There are more ferries traveling between Staten Island and Manhattan than US Coast Guard patrol boats on the same territory. Previously, one patrol boat would follow one ferry the whole journey, leaving the other ferries unprotected. Fang and her team created an algorithm that makes the patrol routes random and unpredictable, with regular speed changes and U-turns, in hopes of deterring nefarious actions against the ferries. 

“The feedback has been terrific. We’re protecting against potential attacks in high risk zones by increasing randomness, making it harder to plan an attack,” she told the audience at EmTech.

“This can reduce the likelihood of a successful attack by half. Professional mariners have told us they now have better protection, but with the exact same number of boats,” she added. 

Fang’s AI work is not only protecting people. She has applied a similar approach to help prevent animal poaching in Uganda, Malaysia and China. The ‘PAWS’ (Protection Assistant for Wildlife Security) system she developed predicts high poaching threat areas, allowing patrols to better target their limited resources.

Although different problems, the common solution lies in blending machine learning and game theory, she said. 

Both challenges are conceptualized as a zero sum, two player game against two adversaries, where it’s very important to randomize patterns so it’s harder for attackers to find the weakest points.

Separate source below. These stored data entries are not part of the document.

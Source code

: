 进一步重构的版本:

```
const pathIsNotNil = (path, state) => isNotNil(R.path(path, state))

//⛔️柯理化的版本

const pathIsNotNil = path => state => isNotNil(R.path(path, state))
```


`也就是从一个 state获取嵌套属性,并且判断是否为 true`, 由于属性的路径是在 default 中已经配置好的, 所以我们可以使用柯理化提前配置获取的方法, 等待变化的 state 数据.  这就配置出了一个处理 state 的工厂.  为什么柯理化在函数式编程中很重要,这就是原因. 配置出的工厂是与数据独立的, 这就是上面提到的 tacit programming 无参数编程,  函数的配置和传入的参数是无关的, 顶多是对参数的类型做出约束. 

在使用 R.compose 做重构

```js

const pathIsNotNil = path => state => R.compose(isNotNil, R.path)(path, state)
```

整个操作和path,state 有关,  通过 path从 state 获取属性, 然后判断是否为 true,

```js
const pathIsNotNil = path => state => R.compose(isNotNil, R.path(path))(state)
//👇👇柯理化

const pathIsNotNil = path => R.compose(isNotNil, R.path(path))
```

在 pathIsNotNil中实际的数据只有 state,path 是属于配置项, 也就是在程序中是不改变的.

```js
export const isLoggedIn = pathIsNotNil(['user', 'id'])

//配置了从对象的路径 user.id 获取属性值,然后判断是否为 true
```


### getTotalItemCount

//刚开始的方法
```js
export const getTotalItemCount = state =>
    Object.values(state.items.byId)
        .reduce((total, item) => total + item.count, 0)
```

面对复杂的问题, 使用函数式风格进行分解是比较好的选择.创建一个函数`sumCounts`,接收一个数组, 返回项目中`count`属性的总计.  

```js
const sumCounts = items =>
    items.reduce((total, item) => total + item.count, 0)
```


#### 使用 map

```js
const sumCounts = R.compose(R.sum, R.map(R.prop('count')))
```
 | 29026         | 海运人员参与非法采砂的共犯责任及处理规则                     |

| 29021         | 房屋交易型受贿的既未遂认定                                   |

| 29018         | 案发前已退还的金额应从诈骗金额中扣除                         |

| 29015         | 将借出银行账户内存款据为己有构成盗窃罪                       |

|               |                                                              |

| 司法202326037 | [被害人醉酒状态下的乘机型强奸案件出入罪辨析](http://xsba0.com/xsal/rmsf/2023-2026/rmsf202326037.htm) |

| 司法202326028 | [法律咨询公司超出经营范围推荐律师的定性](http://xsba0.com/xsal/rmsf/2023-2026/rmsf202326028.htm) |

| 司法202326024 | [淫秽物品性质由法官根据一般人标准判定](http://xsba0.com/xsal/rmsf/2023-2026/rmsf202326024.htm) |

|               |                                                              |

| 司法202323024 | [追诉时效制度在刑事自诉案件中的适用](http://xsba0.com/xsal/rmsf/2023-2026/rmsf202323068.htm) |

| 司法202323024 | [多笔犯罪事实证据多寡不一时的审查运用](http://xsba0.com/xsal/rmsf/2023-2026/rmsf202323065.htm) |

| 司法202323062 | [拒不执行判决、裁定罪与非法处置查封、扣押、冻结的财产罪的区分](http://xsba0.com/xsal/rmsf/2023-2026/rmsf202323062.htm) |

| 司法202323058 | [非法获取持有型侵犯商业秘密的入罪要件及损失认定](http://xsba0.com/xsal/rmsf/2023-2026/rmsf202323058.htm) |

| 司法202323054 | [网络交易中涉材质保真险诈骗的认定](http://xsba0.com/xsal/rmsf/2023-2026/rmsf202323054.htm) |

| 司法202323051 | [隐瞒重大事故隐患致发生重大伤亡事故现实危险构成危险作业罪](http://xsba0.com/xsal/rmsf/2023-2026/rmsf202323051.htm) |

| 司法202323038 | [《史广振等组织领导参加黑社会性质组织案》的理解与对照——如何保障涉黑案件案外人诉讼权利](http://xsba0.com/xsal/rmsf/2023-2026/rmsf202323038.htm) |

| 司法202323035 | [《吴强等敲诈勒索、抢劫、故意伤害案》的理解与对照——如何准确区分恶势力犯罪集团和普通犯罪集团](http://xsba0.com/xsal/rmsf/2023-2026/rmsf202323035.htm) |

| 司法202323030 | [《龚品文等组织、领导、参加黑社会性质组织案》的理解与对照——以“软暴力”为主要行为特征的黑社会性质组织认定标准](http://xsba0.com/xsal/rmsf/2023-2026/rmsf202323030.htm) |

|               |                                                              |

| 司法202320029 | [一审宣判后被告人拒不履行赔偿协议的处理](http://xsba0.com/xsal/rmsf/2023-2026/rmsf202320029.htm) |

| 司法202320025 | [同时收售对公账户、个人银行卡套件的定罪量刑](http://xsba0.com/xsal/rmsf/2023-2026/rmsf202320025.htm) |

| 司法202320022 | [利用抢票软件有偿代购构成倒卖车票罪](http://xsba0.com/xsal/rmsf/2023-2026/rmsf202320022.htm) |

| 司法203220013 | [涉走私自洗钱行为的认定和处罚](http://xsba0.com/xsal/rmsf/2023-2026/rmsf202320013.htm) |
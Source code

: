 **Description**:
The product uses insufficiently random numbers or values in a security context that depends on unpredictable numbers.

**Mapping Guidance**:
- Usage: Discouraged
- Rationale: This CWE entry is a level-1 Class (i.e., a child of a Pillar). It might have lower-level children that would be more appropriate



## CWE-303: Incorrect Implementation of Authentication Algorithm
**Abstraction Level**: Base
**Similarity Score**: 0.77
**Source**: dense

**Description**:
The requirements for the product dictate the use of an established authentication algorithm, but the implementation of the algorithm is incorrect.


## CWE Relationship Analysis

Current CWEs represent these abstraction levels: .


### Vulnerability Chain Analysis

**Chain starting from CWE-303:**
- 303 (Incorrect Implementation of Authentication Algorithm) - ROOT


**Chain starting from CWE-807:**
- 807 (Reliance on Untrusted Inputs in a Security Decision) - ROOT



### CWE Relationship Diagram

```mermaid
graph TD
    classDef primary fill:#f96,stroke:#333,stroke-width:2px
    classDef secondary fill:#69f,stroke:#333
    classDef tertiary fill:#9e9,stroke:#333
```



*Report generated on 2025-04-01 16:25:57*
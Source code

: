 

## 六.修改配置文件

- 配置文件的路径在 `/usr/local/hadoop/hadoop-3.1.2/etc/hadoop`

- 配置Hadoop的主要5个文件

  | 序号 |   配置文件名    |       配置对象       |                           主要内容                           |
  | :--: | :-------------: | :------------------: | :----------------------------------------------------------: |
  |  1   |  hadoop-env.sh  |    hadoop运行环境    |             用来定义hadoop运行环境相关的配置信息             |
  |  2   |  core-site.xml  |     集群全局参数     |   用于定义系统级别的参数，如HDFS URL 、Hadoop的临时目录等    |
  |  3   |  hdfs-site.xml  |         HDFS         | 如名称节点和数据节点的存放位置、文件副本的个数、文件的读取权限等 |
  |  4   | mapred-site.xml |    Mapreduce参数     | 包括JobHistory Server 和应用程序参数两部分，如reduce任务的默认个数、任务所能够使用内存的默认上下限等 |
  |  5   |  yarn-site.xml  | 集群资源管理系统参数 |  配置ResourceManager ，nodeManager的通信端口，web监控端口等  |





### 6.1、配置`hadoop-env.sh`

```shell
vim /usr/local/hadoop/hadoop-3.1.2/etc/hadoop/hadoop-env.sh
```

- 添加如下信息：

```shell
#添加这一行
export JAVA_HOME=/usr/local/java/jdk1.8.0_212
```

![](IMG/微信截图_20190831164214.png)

She outlined how colleagues within the field are adopting similar approaches to detect illegal mining sites, crack down on predatory payday lending and predict crop yields to help preemptively alleviate hunger. 

“There is a huge potential to develop AI without an immediate commercial benefit, but for the good of all of society”, Fang said.

“I believe with our continuous efforts, we can leverage the positive aspects of AI and build a better world,” she added.